PROVIDED MATERIAL:
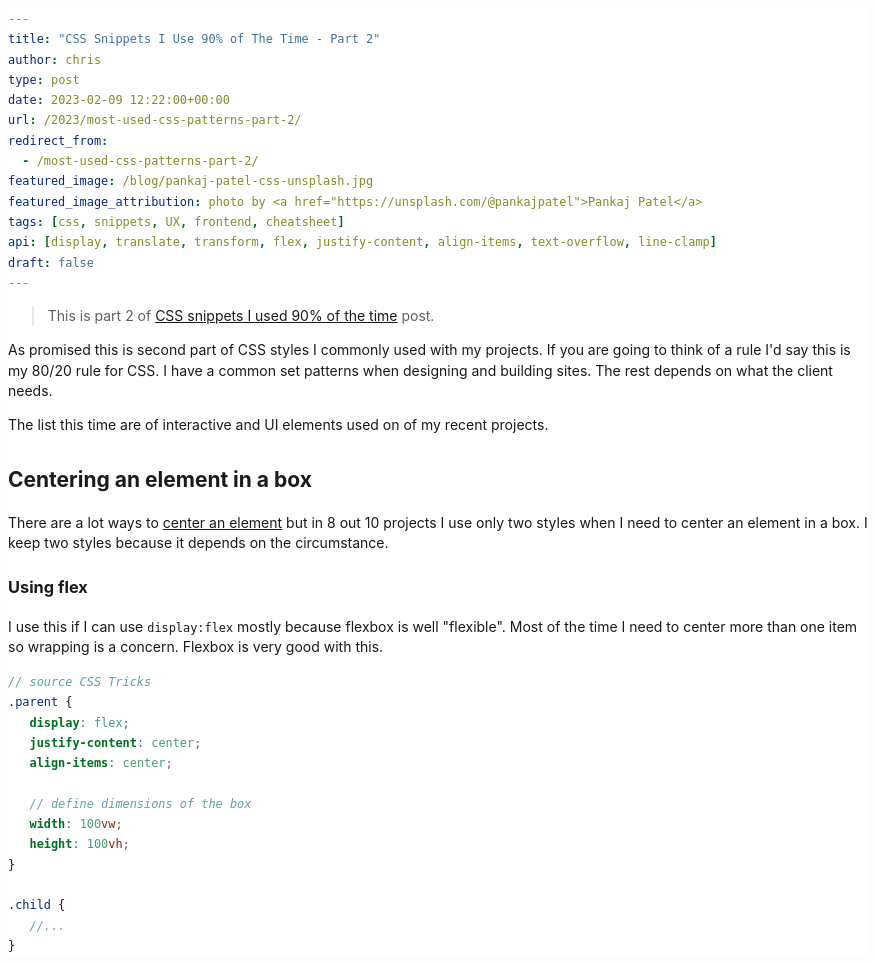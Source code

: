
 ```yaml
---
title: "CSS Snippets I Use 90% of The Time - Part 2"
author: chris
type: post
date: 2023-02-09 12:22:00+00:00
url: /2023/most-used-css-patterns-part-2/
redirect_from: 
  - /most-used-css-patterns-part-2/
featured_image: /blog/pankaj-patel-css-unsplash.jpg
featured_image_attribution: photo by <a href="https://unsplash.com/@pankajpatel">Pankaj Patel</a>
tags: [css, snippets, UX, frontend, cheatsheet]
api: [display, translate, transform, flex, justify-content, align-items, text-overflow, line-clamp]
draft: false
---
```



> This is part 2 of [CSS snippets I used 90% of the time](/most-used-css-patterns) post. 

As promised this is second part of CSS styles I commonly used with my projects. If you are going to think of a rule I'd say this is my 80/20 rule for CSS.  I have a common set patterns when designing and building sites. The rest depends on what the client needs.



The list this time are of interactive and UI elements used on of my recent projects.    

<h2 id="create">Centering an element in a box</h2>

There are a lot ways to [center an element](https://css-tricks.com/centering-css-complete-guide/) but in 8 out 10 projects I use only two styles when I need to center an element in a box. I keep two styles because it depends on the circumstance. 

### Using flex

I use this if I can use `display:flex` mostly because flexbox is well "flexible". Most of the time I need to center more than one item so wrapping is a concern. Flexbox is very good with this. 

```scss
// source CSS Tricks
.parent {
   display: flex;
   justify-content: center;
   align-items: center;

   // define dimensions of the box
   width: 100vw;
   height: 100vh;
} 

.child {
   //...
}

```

* * *

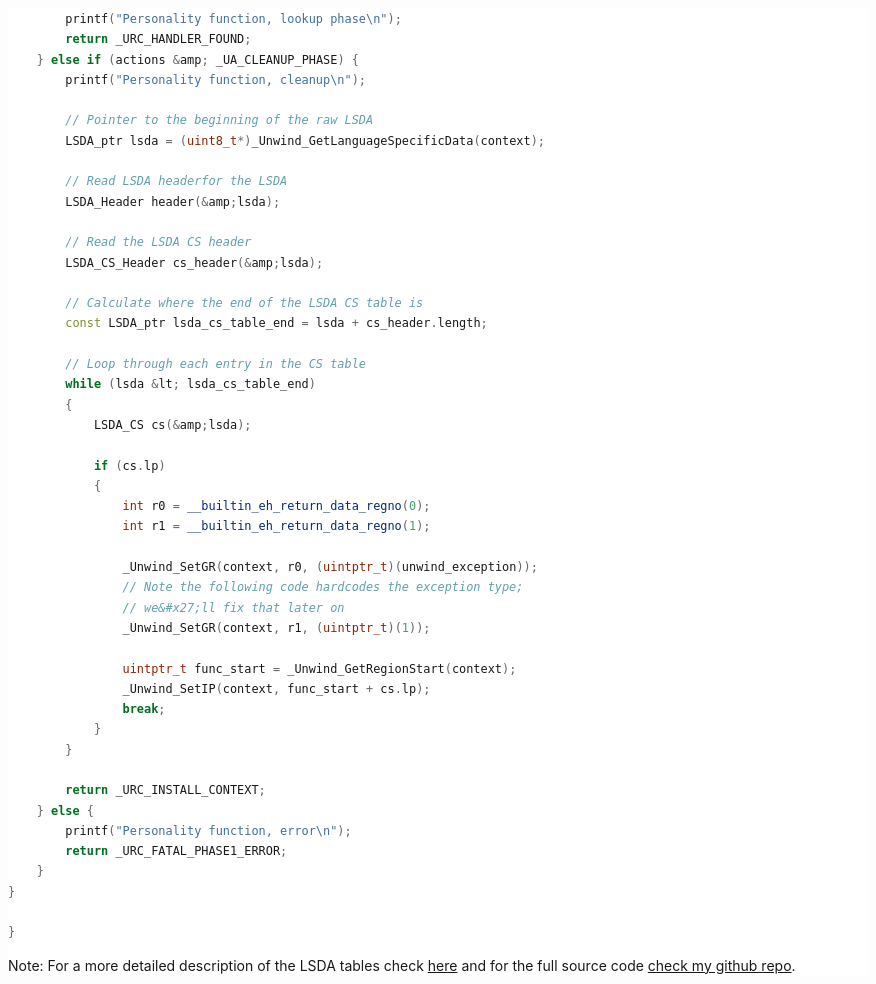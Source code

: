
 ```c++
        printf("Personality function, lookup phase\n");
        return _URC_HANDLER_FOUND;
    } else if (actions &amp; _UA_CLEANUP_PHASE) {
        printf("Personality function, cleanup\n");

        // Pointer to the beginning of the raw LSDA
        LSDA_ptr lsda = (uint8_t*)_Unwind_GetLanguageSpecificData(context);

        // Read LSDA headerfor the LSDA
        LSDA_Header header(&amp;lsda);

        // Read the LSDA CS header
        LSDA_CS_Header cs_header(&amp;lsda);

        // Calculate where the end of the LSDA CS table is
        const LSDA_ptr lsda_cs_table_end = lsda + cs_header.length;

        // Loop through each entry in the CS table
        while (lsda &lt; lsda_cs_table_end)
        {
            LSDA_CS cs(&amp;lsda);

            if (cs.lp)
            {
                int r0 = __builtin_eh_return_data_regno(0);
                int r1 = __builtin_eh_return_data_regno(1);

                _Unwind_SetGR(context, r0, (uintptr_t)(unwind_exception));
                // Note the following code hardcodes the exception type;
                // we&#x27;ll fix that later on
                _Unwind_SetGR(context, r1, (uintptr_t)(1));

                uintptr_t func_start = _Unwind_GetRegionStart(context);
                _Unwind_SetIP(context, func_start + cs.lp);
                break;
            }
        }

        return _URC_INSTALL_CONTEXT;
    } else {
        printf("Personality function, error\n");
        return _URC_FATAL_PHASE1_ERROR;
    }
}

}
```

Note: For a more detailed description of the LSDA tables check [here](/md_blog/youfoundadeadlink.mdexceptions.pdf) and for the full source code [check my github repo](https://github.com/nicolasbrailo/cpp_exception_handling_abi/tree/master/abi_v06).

WHAT THE TASK REQUIRES: Filter the records above for lines with "items".

EXERCISE RESULT:
api: [display, translate, transform, flex, justify-content, align-items, text-overflow, line-clamp]
   align-items: center;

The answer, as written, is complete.